_Task details_.
Go over the data below and say how many lines hold the word "master". Only the number is needed.

####################

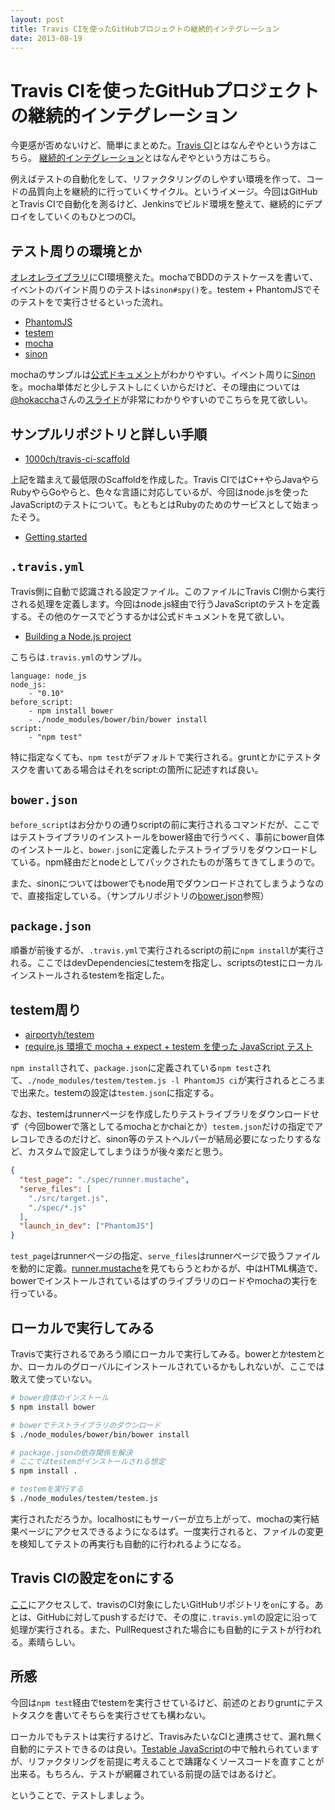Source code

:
 ```yaml
---
layout: post
title: Travis CIを使ったGitHubプロジェクトの継続的インテグレーション
date: 2013-08-19
---
```


# Travis CIを使ったGitHubプロジェクトの継続的インテグレーション

今更感が否めないけど、簡単にまとめた。[Travis CI](https://travis-ci.org/)とはなんぞやという方はこちら。
[継続的インテグレーション](http://ja.wikipedia.org/wiki/%E7%B6%99%E7%B6%9A%E7%9A%84%E3%82%A4%E3%83%B3%E3%83%86%E3%82%B0%E3%83%AC%E3%83%BC%E3%82%B7%E3%83%A7%E3%83%B3)とはなんぞやという方はこちら。

例えばテストの自動化をして、リファクタリングのしやすい環境を作って、コードの品質向上を継続的に行っていくサイクル。というイメージ。今回はGitHubとTravis CIで自動化を測るけど、Jenkinsでビルド環境を整えて、継続的にデプロイをしていくのもひとつのCI。

## テスト周りの環境とか

[オレオレライブラリ](https://github.com/1000ch/fluent)にCI環境整えた。mochaでBDDのテストケースを書いて、イベントのバインド周りのテストは`sinon#spy()`を。testem + PhantomJSでそのテストをで実行させるといった流れ。

- [PhantomJS](https://github.com/ariya/phantomjs/)
- [testem](https://github.com/airportyh/testem)
- [mocha](https://github.com/visionmedia/mocha)
- [sinon](http://sinonjs.org/)

mochaのサンプルは[公式ドキュメント](http://visionmedia.github.io/mocha/)がわかりやすい。イベント周りに[Sinon](https://github.com/visionmedia/mocha/wiki/Spies)を。mocha単体だと少しテストしにくいからだけど、その理由については[@hokaccha](http://twitter.com/hokaccha)さんの[スライド](http://hokaccha.github.io/slides/sinonjs/)が非常にわかりやすいのでこちらを見て欲しい。

## サンプルリポジトリと詳しい手順

- [1000ch/travis-ci-scaffold](https://github.com/1000ch/travis-ci-scaffold)

上記を踏まえて最低限のScaffoldを作成した。Travis CIではC++やらJavaやらRubyやらGoやらと、色々な言語に対応しているが、今回はnode.jsを使ったJavaScriptのテストについて。もともとはRubyのためのサービスとして始まったそう。

- [Getting started](http://about.travis-ci.org/docs/user/getting-started/)

## `.travis.yml`

Travis側に自動で認識される設定ファイル。このファイルにTravis CI側から実行される処理を定義します。今回はnode.js経由で行うJavaScriptのテストを定義する。その他のケースでどうするかは公式ドキュメントを見て欲しい。

- [Building a Node.js project](http://about.travis-ci.org/docs/user/languages/javascript-with-nodejs/)

こちらは`.travis.yml`のサンプル。

```
language: node_js
node_js:
    - "0.10"
before_script:
    - npm install bower
    - ./node_modules/bower/bin/bower install
script:
    - "npm test"
```

特に指定なくても、`npm test`がデフォルトで実行される。gruntとかにテストタスクを書いてある場合はそれをscript:の箇所に記述すれば良い。

## `bower.json`

`before_script`はお分かりの通りscriptの前に実行されるコマンドだが、ここではテストライブラリのインストールをbower経由で行うべく、事前にbower自体のインストールと、`bower.json`に定義したテストライブラリをダウンロードしている。npm経由だとnodeとしてパックされたものが落ちてきてしまうので。
  
また、sinonについてはbowerでもnode用でダウンロードされてしまうようなので、直接指定している。（サンプルリポジトリの[bower.json](https://github.com/1000ch/travis-ci-scaffold/blob/master/bower.json)参照）

## `package.json`

順番が前後するが、`.travis.yml`で実行されるscriptの前に`npm install`が実行される。ここではdevDependenciesにtestemを指定し、scriptsのtestにローカルインストールされるtestemを指定した。

## testem周り

- [airportyh/testem](https://github.com/airportyh/testem)
- [require.js 環境で mocha + expect + testem を使った JavaScript テスト](http://d.hatena.ne.jp/naoya/20130509/1368085935)

`npm install`されて、`package.json`に定義されている`npm test`されて、`./node_modules/testem/testem.js -l PhantomJS ci`が実行されるところまで出来た。testemの設定は`testem.json`に指定する。
  
なお、testemはrunnerページを作成したりテストライブラリをダウンロードせず（今回bowerで落としてるmochaとかchaiとか）`testem.json`だけの指定でアレコレできるのだけど、sinon等のテストヘルパーが結局必要になったりするなど、カスタムで設定してしまうほうが後々楽だと思う。

```json
{
  "test_page": "./spec/runner.mustache",
  "serve_files": [
    "./src/target.js",
    "./spec/*.js"
  ],
  "launch_in_dev": ["PhantomJS"]
}
```

`test_page`はrunnerページの指定、`serve_files`はrunnerページで扱うファイルを動的に定義。[runner.mustache](https://github.com/1000ch/travis-ci-scaffold/blob/master/spec/runner.mustache)を見てもらうとわかるが、中はHTML構造で、bowerでインストールされているはずのライブラリのロードやmochaの実行を行っている。

## ローカルで実行してみる

Travisで実行されるであろう順にローカルで実行してみる。bowerとかtestemとか、ローカルのグローバルにインストールされているかもしれないが、ここでは敢えて使っていない。

```bash
# bower自体のインストール
$ npm install bower

# bowerでテストライブラリのダウンロード
$ ./node_modules/bower/bin/bower install

# package.jsonの依存関係を解決
# ここではtestemがインストールされる想定
$ npm install .

# testemを実行する
$ ./node_modules/testem/testem.js
```

実行されただろうか。localhostにもサーバーが立ち上がって、mochaの実行結果ページにアクセスできるようになるはず。一度実行されると、ファイルの変更を検知してテストの再実行も自動的に行われるようになる。  

## Travis CIの設定をonにする

[ここ](https://travis-ci.org/profile)にアクセスして、travisのCI対象にしたいGitHubリポジトリを`on`にする。あとは、GitHubに対してpushするだけで、その度に`.travis.yml`の設定に沿って処理が実行される。また、PullRequestされた場合にも自動的にテストが行われる。素晴らしい。

## 所感

今回は`npm test`経由でtestemを実行させているけど、前述のとおりgruntにテストタスクを書いてそちらを実行させても構わない。

ローカルでもテストは実行するけど、TravisみたいなCIと連携させて、漏れ無く自動的にテストできるのは良い。[Testable JavaScript](https://speakerdeck.com/studiomohawk/testable-javascript)の中で触れられていますが、リファクタリングを前提に考えることで躊躇なくソースコードを直すことが出来る。もちろん、テストが網羅されている前提の話ではあるけど。
  
ということで、テストしましょう。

####################

_Output for this exercise_.
2